Il linguaggio qui appare criptico, oscuro enigmatico, dentro una fitta rete che lo ingloba, ma l’uso di cifre connotative, riesce ad evocare allusive espressioni nello scandaglio dell’io individuale.

Chi non capisce nulla di poesia può avere l’impressione di essere dinanzi ad un panorama linguistico del tutto ermetico, quasi al limite del non sense. Ma, invece, ci troviamo all’interno di un messaggio denso di significati profondi. .

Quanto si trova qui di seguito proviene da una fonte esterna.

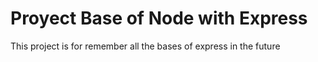 # Proyect Base of Node with Express

This project is for remember all the bases of express in the future
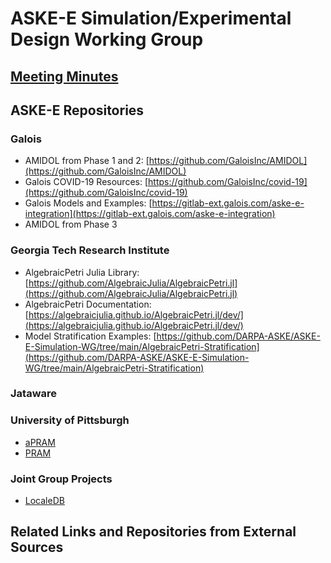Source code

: # ASKE-E Simulation/Experimental Design Working Group

## [Meeting Minutes](https://github.com/DARPA-ASKE/ASKE-E-Simulation-WG/tree/main/Meeting_Minutes)

## ASKE-E Repositories

### Galois

* AMIDOL from Phase 1 and 2: [https://github.com/GaloisInc/AMIDOL](https://github.com/GaloisInc/AMIDOL)
* Galois COVID-19 Resources: [https://github.com/GaloisInc/covid-19](https://github.com/GaloisInc/covid-19)
* Galois Models and Examples: [https://gitlab-ext.galois.com/aske-e-integration](https://gitlab-ext.galois.com/aske-e-integration)
* AMIDOL from Phase 3 []()

### Georgia Tech Research Institute

* AlgebraicPetri Julia Library: [https://github.com/AlgebraicJulia/AlgebraicPetri.jl](https://github.com/AlgebraicJulia/AlgebraicPetri.jl)
* AlgebraicPetri Documentation: [https://algebraicjulia.github.io/AlgebraicPetri.jl/dev/](https://algebraicjulia.github.io/AlgebraicPetri.jl/dev/)
* Model Stratification Examples: [https://github.com/DARPA-ASKE/ASKE-E-Simulation-WG/tree/main/AlgebraicPetri-Stratification](https://github.com/DARPA-ASKE/ASKE-E-Simulation-WG/tree/main/AlgebraicPetri-Stratification)

### Jataware

### University of Pittsburgh

* [aPRAM](https://github.com/paulrcohen/aPRAM)
* [PRAM](https://github.com/momacs/PRAM)

### Joint Group Projects

* [LocaleDB](https://github.com/momacs/localedb)

## Related Links and Repositories from External Sources
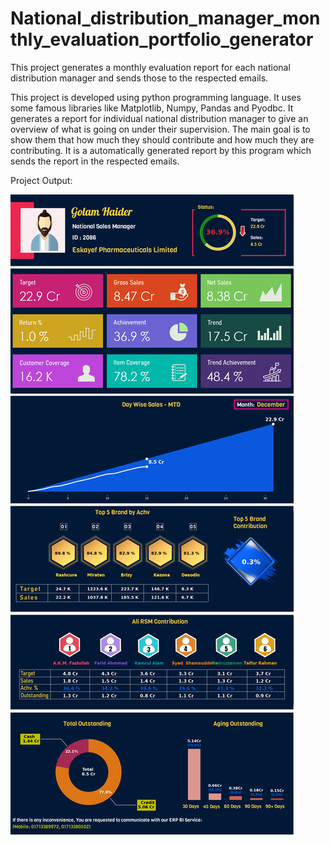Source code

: # National_distribution_manager_monthly_evaluation_portfolio_generator
This project generates a monthly evaluation report for each national distribution manager and sends those to the respected emails.

This project is developed using python programming language. It uses some famous libraries like Matplotlib, Numpy, Pandas and Pyodbc. It generates a report for individual national distribution manager to give an overview of what is going on under their supervision. The main goal is to show them that how much they should contribute and how much they are contributing. It is a automatically generated report by this program which sends the report in the respected emails.

Project Output:

![](images/final_photo.png)
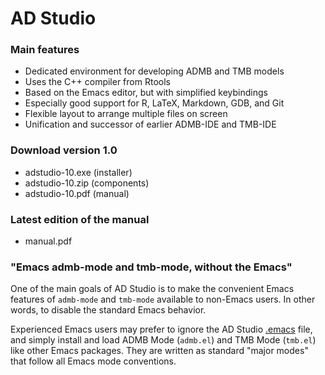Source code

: # AD Studio

### Main features

* Dedicated environment for developing ADMB and TMB models
* Uses the C++ compiler from Rtools
* Based on the Emacs editor, but with simplified keybindings
* Especially good support for R, LaTeX, Markdown, GDB, and Git
* Flexible layout to arrange multiple files on screen
* Unification and successor of earlier ADMB-IDE and TMB-IDE

### Download version 1.0

* adstudio-10.exe (installer)
* adstudio-10.zip (components)
* adstudio-10.pdf (manual)

### Latest edition of the manual

* manual.pdf

### "Emacs admb-mode and tmb-mode, without the Emacs"

One of the main goals of AD Studio is to make the convenient Emacs features of
`admb-mode` and `tmb-mode` available to non-Emacs users. In other words, to
disable the standard Emacs behavior.

Experienced Emacs users may prefer to ignore the AD Studio [.emacs](dot/.emacs)
file, and simply install and load ADMB Mode (`admb.el`) and TMB Mode (`tmb.el`)
like other Emacs packages. They are written as standard "major modes" that
follow all Emacs mode conventions.
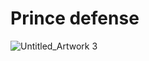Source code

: # Prince defense


![Untitled_Artwork 3](https://user-images.githubusercontent.com/297508/193696568-0a593c38-8871-4fc4-9f56-624f3c527396.jpg)

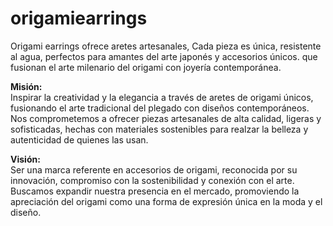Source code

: # origamiearrings
Origami earrings ofrece aretes artesanales, Cada pieza es única, resistente al agua, perfectos para amantes del arte japonés y accesorios únicos. que fusionan el arte milenario del origami con joyería contemporánea. 

**Misión:**  
Inspirar la creatividad y la elegancia a través de aretes de origami únicos, fusionando el arte tradicional del plegado con diseños contemporáneos. Nos comprometemos a ofrecer piezas artesanales de alta calidad, ligeras y sofisticadas, hechas con materiales sostenibles para realzar la belleza y autenticidad de quienes las usan.  

**Visión:**  
Ser una marca referente en accesorios de origami, reconocida por su innovación, compromiso con la sostenibilidad y conexión con el arte. Buscamos expandir nuestra presencia en el mercado, promoviendo la apreciación del origami como una forma de expresión única en la moda y el diseño.
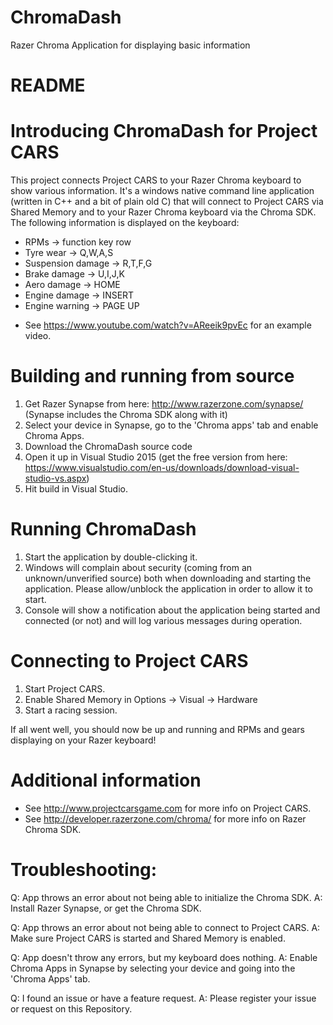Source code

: # ChromaDash
Razer Chroma Application for displaying basic information
# README #

# Introducing ChromaDash for Project CARS #

This project connects Project CARS to your Razer Chroma keyboard to show various information. It's a windows native command line application (written in C++ and a bit of plain old C) that will connect to Project CARS via Shared Memory and to your Razer Chroma keyboard via the Chroma SDK. The following information is displayed on the keyboard:

- RPMs -> function key row
- Tyre wear -> Q,W,A,S
- Suspension damage -> R,T,F,G
- Brake damage -> U,I,J,K
- Aero damage -> HOME
- Engine damage -> INSERT
- Engine warning -> PAGE UP

* See https://www.youtube.com/watch?v=AReeik9pvEc for an example video.

# Building and running from source

1. Get Razer Synapse from here: http://www.razerzone.com/synapse/ (Synapse includes the Chroma SDK along with it)
2. Select your device in Synapse, go to the 'Chroma apps' tab and enable Chroma Apps.
3. Download the ChromaDash source code
4. Open it up in Visual Studio 2015 (get the free version from here: https://www.visualstudio.com/en-us/downloads/download-visual-studio-vs.aspx)
5. Hit build in Visual Studio.

# Running ChromaDash

1. Start the application by double-clicking it.
2. Windows will complain about security (coming from an unknown/unverified source) both when downloading and starting the application. Please allow/unblock the application in order to allow it to start.
3. Console will show a notification about the application being started and connected (or not) and will log various messages during operation.

# Connecting to Project CARS

1. Start Project CARS.
2. Enable Shared Memory in Options -> Visual -> Hardware
3. Start a racing session.

If all went well, you should now be up and running and RPMs and gears displaying on your Razer keyboard!

# Additional information

* See http://www.projectcarsgame.com for more info on Project CARS.
* See http://developer.razerzone.com/chroma/ for more info on Razer Chroma SDK.

# Troubleshooting:

Q: App throws an error about not being able to initialize the Chroma SDK.
A: Install Razer Synapse, or get the Chroma SDK.

Q: App throws an error about not being able to connect to Project CARS.
A: Make sure Project CARS is started and Shared Memory is enabled.

Q: App doesn't throw any errors, but my keyboard does nothing.
A: Enable Chroma Apps in Synapse by selecting your device and going into the 'Chroma Apps' tab.

Q: I found an issue or have a feature request.
A: Please register your issue or request on this Repository.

Questa “Entrata nel nero” acuisce la vista, da cui si evince un senso di attesa, di perturbamento, l’ansia di congiungimento alla “parola” assente, al percorso inagibile, alla solitudine riempita di suoni che non contano…di fonemi mancanti.

Per Ranieri è questa mancanza di significazione, di illuminazione il fondamento del pathos: il buio dentro e fuori non esiste, perché esistono i colori, le vie di mezzo, le tinte sfocate, sfumate.

Il nero deve essere stato preceduto da un biancore iniziale o quanto meno da una suggestiva tonalità intermedia: “l’entrata nel nero dall’ultima riga mormorata” la definisce l’autore e, ancora: “ che bagna le mani/ e il silenzio del foglio/ delle dita sul foglio”. estrema ratio, esilarante ironia della scrittura che non sa individuare forme e colori?

E’ un libro che si presta a molti interrogativi, si coniuga alla storicizzazione di ognuno, che può riverberare  alla luce di una vigorosa e allusiva simbologia la parte meno illuminata del proprio nascondimento.

Ogni verso di questa raccolta si attesta come figurativo di un’elaborazione virtuale che biancheggia nel suo repertorio flagellato dalla tenebra, ma ogni riferimento a quel buio “mortale” è lungi dall’esservi partecipe, perché di morte non ha nulla, ha invece la speranza di una scrittura sobria e penetrativa che riesca a smuovere la forma e a riferirla all’esterno di essa: poesia, appunto, o estrazione di un riferimento ad essa connesso.

Una raccolta emblematica, a cominciare dal titolo che sintetizza il percorso umano e la destinazione finali dell’uomo. Il libro si snoda su tre direzioni: Risonanze dell’oscuro, La destinazione opaca, Dove siamo scritti, quasi ad indicare una mappa di orientamento, una cartina di tornasole in una indagine microscopica sulle reali condizioni dell’individuo, a fronte del suo disagio fisico e morale: “ecco  l’andare che ritorna nelle vene” E’ un discorso del divenire che si orienta in direzione del suo nascondimento, uno spartiacque umbratile, disertato dalle regole del gioco, quasi sterile e oscurato da “ciò che avviene intorno agli occhi”, quasi esilio dalla luce, da un’esperienza di luogo e di tempo indeterminabili e indeterminati.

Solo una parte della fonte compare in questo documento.